----- Given records

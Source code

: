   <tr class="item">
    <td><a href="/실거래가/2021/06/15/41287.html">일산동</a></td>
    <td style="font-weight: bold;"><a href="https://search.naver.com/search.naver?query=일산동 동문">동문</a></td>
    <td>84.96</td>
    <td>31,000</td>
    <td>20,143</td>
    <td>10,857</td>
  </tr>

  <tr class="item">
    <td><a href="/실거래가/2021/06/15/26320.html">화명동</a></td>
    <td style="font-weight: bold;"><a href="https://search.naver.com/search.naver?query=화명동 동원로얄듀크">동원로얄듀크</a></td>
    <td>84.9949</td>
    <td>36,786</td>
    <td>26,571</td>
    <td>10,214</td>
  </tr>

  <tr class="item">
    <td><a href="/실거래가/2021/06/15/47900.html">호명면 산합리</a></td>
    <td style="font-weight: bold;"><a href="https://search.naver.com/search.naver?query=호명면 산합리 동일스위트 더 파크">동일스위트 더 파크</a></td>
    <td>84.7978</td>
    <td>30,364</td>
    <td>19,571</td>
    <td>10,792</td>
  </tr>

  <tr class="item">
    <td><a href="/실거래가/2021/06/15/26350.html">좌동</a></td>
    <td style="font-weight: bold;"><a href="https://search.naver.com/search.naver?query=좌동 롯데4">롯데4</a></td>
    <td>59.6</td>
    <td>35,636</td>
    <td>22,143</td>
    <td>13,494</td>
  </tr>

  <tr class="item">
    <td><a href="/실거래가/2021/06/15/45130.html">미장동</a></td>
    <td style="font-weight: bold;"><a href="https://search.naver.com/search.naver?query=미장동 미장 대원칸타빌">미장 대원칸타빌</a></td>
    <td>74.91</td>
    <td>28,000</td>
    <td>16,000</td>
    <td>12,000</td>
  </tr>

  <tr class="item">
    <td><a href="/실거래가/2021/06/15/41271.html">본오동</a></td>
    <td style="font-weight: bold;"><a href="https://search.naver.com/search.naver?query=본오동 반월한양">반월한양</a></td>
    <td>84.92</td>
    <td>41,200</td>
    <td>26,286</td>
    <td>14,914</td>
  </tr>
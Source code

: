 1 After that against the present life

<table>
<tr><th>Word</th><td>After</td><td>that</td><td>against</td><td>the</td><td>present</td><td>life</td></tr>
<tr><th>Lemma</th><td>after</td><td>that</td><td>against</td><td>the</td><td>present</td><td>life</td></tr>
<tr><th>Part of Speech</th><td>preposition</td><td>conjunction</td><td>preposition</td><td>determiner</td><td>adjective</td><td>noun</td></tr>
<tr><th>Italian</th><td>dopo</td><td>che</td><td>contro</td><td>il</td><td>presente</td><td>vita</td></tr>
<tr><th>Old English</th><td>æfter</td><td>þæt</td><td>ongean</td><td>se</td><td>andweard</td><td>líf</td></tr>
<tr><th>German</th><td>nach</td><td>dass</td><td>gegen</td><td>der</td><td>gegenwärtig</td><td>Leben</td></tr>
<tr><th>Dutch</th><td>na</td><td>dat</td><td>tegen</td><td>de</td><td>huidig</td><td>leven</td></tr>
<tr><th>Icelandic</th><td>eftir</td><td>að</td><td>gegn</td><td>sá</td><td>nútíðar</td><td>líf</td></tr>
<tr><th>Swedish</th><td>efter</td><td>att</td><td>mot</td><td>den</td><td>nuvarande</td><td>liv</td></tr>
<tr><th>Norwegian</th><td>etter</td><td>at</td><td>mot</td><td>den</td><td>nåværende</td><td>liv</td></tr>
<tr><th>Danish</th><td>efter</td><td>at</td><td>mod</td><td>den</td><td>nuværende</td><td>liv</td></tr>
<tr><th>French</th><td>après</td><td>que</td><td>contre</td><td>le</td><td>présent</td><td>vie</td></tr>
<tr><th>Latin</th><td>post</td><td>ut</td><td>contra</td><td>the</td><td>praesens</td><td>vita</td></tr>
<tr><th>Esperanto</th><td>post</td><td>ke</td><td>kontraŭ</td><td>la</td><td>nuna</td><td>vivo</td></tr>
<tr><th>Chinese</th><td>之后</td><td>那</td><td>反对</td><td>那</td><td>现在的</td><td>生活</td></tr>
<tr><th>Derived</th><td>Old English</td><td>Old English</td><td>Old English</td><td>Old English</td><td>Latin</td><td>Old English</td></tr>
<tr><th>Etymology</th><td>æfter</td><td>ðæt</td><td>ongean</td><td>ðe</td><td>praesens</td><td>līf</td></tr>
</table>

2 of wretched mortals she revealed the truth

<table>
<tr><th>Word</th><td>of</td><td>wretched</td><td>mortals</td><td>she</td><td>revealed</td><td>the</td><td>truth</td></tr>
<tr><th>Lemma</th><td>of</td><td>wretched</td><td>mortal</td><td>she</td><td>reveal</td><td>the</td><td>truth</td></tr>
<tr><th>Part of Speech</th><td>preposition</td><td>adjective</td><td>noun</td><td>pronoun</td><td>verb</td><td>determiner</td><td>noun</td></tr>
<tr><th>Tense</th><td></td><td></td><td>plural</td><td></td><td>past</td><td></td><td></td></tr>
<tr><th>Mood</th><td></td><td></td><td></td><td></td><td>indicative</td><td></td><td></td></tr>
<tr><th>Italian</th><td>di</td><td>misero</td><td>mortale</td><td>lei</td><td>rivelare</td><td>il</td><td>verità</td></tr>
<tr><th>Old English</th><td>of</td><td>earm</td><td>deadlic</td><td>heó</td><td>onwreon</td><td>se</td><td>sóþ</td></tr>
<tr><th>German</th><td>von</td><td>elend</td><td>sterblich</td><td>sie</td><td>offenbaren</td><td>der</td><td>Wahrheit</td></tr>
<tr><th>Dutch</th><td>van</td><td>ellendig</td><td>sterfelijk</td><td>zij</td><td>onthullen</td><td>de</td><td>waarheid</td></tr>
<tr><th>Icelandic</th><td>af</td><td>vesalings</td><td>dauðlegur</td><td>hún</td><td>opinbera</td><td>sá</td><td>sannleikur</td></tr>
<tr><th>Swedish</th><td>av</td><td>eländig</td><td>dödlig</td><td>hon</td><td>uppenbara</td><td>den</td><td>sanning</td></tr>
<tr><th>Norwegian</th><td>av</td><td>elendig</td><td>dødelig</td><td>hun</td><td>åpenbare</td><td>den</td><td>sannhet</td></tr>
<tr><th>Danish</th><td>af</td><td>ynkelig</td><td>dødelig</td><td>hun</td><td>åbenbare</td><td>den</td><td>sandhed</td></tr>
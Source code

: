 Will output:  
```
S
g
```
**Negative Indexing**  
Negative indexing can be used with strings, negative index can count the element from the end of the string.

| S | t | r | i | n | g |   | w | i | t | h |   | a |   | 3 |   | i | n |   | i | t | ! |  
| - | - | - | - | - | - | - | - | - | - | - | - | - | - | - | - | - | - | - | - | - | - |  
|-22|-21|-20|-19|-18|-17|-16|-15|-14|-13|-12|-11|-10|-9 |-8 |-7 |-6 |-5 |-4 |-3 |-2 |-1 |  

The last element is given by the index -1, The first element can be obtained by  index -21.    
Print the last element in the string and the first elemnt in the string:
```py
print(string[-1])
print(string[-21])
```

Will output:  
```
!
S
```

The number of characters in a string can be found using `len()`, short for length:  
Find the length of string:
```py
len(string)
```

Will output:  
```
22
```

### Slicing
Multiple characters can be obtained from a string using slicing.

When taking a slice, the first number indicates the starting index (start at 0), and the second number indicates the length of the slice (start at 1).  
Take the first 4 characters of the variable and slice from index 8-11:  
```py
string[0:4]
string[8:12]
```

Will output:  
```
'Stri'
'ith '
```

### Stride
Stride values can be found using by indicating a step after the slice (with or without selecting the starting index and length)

----------
----- Given records

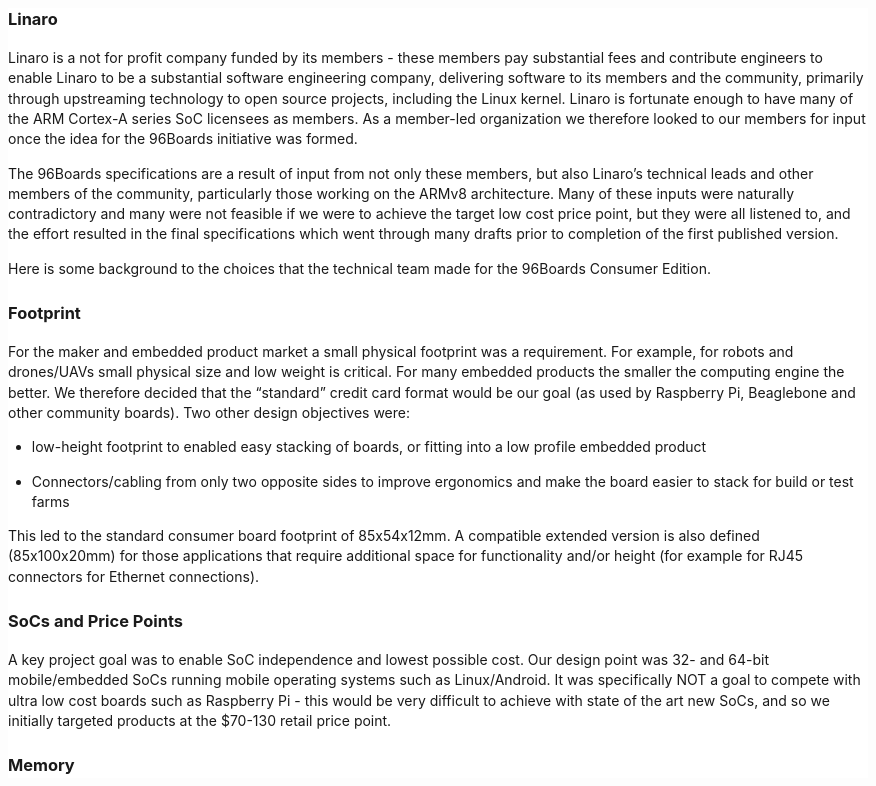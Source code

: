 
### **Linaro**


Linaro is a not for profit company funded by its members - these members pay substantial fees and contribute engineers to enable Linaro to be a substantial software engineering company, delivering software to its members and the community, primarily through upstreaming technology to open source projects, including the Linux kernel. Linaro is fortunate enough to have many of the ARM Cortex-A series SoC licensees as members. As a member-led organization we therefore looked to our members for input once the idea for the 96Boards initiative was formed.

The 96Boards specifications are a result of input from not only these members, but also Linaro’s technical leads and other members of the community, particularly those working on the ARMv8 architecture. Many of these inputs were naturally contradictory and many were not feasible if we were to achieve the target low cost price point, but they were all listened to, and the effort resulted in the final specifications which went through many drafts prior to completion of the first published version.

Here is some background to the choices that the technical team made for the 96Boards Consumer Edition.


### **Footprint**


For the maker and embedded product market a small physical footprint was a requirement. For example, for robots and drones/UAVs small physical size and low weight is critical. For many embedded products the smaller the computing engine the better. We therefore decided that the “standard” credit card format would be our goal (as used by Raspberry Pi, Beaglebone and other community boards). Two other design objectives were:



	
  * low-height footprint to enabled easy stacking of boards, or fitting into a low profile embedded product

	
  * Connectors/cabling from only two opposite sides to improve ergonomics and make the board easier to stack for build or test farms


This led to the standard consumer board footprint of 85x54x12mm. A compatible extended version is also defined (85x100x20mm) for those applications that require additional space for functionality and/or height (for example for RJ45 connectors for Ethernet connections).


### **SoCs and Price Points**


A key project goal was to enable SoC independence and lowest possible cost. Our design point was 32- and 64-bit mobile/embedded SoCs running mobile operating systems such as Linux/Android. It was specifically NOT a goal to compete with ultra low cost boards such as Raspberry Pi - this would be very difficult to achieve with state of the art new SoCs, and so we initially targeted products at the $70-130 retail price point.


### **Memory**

----------

Go through the data and gather every line that holds "æfter".

<tr><th>Old English</th><td>æfter</td><td>þæt</td><td>ongean</td><td>se</td><td>andweard</td><td>líf</td></tr>
<tr><th>Etymology</th><td>æfter</td><td>ðæt</td><td>ongean</td><td>ðe</td><td>praesens</td><td>līf</td></tr>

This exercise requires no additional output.